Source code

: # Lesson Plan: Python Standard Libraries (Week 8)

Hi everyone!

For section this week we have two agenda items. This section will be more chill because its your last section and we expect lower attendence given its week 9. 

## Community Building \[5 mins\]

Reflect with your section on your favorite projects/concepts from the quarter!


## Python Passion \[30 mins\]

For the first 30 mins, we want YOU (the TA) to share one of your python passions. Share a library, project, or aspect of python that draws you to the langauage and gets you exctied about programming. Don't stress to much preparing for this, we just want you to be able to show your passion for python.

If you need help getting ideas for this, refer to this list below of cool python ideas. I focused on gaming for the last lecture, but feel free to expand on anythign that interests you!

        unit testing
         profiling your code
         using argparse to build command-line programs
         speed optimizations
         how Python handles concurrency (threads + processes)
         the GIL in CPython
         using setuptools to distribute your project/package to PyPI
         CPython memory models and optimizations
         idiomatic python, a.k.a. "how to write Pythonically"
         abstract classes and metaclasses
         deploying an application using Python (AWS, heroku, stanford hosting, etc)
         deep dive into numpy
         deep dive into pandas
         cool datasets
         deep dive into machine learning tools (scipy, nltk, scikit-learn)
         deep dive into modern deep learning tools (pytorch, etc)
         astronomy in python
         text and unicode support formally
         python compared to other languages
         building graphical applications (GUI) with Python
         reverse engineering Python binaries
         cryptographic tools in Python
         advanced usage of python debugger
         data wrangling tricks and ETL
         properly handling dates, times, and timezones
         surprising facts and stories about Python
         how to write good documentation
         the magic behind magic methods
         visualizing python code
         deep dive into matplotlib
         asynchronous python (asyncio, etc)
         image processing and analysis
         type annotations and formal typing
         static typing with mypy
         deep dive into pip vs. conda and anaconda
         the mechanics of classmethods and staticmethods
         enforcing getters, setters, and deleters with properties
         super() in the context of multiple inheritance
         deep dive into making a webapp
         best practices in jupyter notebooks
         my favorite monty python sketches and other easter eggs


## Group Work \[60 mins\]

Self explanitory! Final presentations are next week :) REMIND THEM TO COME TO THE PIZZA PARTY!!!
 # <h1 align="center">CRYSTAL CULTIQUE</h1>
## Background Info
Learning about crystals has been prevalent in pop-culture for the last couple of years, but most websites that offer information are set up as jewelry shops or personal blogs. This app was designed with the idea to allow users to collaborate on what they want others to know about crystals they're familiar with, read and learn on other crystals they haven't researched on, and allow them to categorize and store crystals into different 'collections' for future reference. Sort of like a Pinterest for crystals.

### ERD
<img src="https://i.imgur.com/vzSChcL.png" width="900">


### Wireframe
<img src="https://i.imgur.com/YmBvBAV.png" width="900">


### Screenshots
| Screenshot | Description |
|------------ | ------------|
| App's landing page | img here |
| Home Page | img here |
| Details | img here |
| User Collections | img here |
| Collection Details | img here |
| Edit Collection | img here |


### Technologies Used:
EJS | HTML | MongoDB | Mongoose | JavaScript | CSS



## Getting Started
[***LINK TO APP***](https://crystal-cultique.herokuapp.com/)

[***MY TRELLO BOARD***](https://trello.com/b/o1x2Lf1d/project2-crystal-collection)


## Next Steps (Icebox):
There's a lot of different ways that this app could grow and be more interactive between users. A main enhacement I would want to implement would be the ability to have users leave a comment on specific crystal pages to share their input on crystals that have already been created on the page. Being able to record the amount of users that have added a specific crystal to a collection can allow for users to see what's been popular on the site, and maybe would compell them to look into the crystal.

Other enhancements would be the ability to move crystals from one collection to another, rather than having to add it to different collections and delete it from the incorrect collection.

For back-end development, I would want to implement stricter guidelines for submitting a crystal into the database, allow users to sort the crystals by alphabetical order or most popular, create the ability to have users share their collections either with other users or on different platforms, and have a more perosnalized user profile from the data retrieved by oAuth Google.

★ ★ ★ ★ ★ ★ ★

→ Exercise requirements
When you answer, repeat all of the material exactly as given.

→ Answer to the exercise
Source code

: # Lesson Plan: Python Standard Libraries (Week 8)

Hi everyone!

For section this week we have two agenda items. This section will be more chill because its your last section and we expect lower attendence given its week 9. 

## Community Building \[5 mins\]

Reflect with your section on your favorite projects/concepts from the quarter!


## Python Passion \[30 mins\]

For the first 30 mins, we want YOU (the TA) to share one of your python passions. Share a library, project, or aspect of python that draws you to the langauage and gets you exctied about programming. Don't stress to much preparing for this, we just want you to be able to show your passion for python.

If you need help getting ideas for this, refer to this list below of cool python ideas. I focused on gaming for the last lecture, but feel free to expand on anythign that interests you!

        unit testing
         profiling your code
         using argparse to build command-line programs
         speed optimizations
         how Python handles concurrency (threads + processes)
         the GIL in CPython
         using setuptools to distribute your project/package to PyPI
         CPython memory models and optimizations
         idiomatic python, a.k.a. "how to write Pythonically"
         abstract classes and metaclasses
         deploying an application using Python (AWS, heroku, stanford hosting, etc)
         deep dive into numpy
         deep dive into pandas
         cool datasets
         deep dive into machine learning tools (scipy, nltk, scikit-learn)
         deep dive into modern deep learning tools (pytorch, etc)
         astronomy in python
         text and unicode support formally
         python compared to other languages
         building graphical applications (GUI) with Python
         reverse engineering Python binaries
         cryptographic tools in Python
         advanced usage of python debugger
         data wrangling tricks and ETL
         properly handling dates, times, and timezones
         surprising facts and stories about Python
         how to write good documentation
         the magic behind magic methods
         visualizing python code
         deep dive into matplotlib
         asynchronous python (asyncio, etc)
         image processing and analysis
         type annotations and formal typing
         static typing with mypy
         deep dive into pip vs. conda and anaconda
         the mechanics of classmethods and staticmethods
         enforcing getters, setters, and deleters with properties
         super() in the context of multiple inheritance
         deep dive into making a webapp
         best practices in jupyter notebooks
         my favorite monty python sketches and other easter eggs


## Group Work \[60 mins\]

Self explanitory! Final presentations are next week :) REMIND THEM TO COME TO THE PIZZA PARTY!!!
 # <h1 align="center">CRYSTAL CULTIQUE</h1>
## Background Info
Learning about crystals has been prevalent in pop-culture for the last couple of years, but most websites that offer information are set up as jewelry shops or personal blogs. This app was designed with the idea to allow users to collaborate on what they want others to know about crystals they're familiar with, read and learn on other crystals they haven't researched on, and allow them to categorize and store crystals into different 'collections' for future reference. Sort of like a Pinterest for crystals.

### ERD
<img src="https://i.imgur.com/vzSChcL.png" width="900">


### Wireframe
<img src="https://i.imgur.com/YmBvBAV.png" width="900">


### Screenshots
| Screenshot | Description |
|------------ | ------------|
| App's landing page | img here |
| Home Page | img here |
| Details | img here |
| User Collections | img here |
| Collection Details | img here |
| Edit Collection | img here |


### Technologies Used:
EJS | HTML | MongoDB | Mongoose | JavaScript | CSS



## Getting Started
[***LINK TO APP***](https://crystal-cultique.herokuapp.com/)

[***MY TRELLO BOARD***](https://trello.com/b/o1x2Lf1d/project2-crystal-collection)


## Next Steps (Icebox):
There's a lot of different ways that this app could grow and be more interactive between users. A main enhacement I would want to implement would be the ability to have users leave a comment on specific crystal pages to share their input on crystals that have already been created on the page. Being able to record the amount of users that have added a specific crystal to a collection can allow for users to see what's been popular on the site, and maybe would compell them to look into the crystal.

Other enhancements would be the ability to move crystals from one collection to another, rather than having to add it to different collections and delete it from the incorrect collection.

For back-end development, I would want to implement stricter guidelines for submitting a crystal into the database, allow users to sort the crystals by alphabetical order or most popular, create the ability to have users share their collections either with other users or on different platforms, and have a more perosnalized user profile from the data retrieved by oAuth Google.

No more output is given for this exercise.